One of the reasons I haven’t tried to make them yet is because of choking hazards where Squeaker was concerned. Sweet B also has a tendency to put non-food items in her mouth, so that was something else I had to take into consideration.
Another reason I haven’t started making sensory bins? I had no idea as to where to start. Of course, I found tons of ideas for inspiration from Pinterest but I was looking more for basic instructions. That and I wanted to start a list of ideas for rotation when we start Tot School with Squeaker so I wanted to make sure that the bins were going to be diverse enough for that.
Other things to keep in mind were price and storage space. I want the bins to be accessible but I don’t want them to take over the living room or dining room.
I want to introduce sensory bins into the house because I want to be able to provide this interactive learning experience. That being said, I also want to have these as themes that I can use in both Sweet B’s afterschooling program and in Tot School with Squeaker.

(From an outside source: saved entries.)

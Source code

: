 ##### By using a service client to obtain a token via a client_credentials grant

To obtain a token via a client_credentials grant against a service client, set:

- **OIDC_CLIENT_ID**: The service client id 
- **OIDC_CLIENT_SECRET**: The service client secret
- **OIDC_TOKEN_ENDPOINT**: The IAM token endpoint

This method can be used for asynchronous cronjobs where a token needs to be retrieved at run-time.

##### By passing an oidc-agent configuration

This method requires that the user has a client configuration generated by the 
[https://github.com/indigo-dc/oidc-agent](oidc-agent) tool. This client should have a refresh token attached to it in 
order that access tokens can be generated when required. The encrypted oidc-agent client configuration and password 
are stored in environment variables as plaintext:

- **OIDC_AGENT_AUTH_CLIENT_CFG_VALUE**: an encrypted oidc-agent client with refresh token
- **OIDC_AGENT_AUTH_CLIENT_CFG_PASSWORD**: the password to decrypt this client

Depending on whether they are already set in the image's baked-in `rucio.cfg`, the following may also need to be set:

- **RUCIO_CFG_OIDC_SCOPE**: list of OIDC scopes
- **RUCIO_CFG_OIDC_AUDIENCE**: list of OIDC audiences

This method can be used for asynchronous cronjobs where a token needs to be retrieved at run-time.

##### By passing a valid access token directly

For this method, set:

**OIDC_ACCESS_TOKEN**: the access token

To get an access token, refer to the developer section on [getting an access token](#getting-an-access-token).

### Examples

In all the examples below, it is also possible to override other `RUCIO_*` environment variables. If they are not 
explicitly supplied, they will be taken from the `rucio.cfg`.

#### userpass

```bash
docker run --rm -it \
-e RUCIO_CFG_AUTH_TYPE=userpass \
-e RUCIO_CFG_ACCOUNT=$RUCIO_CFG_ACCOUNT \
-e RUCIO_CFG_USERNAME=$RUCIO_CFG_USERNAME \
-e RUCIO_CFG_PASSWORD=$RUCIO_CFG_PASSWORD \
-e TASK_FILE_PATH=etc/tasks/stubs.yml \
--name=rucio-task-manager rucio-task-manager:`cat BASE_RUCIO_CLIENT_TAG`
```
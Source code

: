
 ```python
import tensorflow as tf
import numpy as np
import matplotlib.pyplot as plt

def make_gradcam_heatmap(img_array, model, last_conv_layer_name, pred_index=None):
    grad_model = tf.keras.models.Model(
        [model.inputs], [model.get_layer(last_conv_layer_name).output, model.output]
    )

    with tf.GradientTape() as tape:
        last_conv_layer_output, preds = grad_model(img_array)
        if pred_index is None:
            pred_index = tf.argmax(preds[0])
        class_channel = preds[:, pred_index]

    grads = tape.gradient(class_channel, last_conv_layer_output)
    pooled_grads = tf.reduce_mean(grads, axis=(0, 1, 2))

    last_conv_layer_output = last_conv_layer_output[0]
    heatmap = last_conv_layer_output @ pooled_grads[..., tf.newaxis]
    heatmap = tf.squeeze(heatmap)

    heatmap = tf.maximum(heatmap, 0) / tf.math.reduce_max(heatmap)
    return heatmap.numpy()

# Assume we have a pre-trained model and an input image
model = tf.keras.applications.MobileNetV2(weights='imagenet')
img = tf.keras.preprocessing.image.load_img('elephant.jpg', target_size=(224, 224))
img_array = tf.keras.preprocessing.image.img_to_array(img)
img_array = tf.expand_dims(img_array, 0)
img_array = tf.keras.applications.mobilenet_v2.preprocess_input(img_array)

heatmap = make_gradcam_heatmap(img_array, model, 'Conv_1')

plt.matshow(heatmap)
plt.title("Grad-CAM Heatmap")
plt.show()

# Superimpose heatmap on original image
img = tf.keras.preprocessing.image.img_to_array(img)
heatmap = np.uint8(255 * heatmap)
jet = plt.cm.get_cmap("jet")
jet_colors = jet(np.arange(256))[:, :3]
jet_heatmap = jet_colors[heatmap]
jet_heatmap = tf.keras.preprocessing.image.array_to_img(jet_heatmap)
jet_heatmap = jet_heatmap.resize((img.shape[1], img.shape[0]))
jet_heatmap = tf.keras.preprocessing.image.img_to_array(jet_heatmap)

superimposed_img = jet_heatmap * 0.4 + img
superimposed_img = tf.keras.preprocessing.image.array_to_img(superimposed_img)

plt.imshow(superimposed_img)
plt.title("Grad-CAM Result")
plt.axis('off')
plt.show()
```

Sensory Bins or Boxes Ideas for Special Needs
Since I turn to Google or Pinterest for just about everything these days, I figured I should start with blogs that I like to visit and go from there. The issue, if you can call it that, from that point on was narrowing down what I wanted to focus on as far as introducing sensory bins to the girls.
For the time being, I left Pinterest alone (mostly because I knew I would get incredibly sidetracked… and also because I tend to be a Pincrastinator- see it on Pinterest, think that I’ll have time to do it and never get around to it) and stuck with the blogs.
And, as I’m sure you know, there are some incredible blogs out there.
Specifically, I wanted to look for blogs that had some sort of special needs focus and/or had something that was geared towards someone like me. On a budget, but still wanting to provide a sensory bin experience.
I found more than a few helpful posts that met my immediate needs and I want to share those with you.
* Deb @ Living Montessori Now has a great introductory post on Free Play Tubs. These tubs are, in essence, sensory bins.
* Over @ The Educator’s Spin On It, I found a great post on making a sensory bin for multiple ages.
* On Building Blocks and Acorns, there’s a great guest post from The Chaos and The Clutter about making mess free sensory bins.
* Little Bins for Little Hands has a great post about their top ten sensory bin items.
* Learn, Play, Imagine has an amazing post about 5 Simple Sensory Bins for Babies and Young Toddlers. I liked this one in particular because of Sweet B’s pica.
* And last, but certainly not least, The Chaos and The Clutter has a great post regarding sensory items that you can purchase from the dollar store.
Those are all great starting posts for someone like me who’s interested in learning more about sensory bins and implementing them into our home. As I mentioned before, I want to be able to use these for both Sweet B and Squeaker, even if that means adapting them to fit their individual needs.
Because of that, I don’t want to have to make too many modifications, but I know that from time to time that will be necessary.
And even with my pincrastinating ways, I’m still going to make a Pinterest board just for sensory bins so I can really get a better idea as to what I should be doing. Visuals motivate me, even if it still takes me some time to actually get them together.
Have you used sensory bins for your children? If so, how did they go? What types of items do you usually use?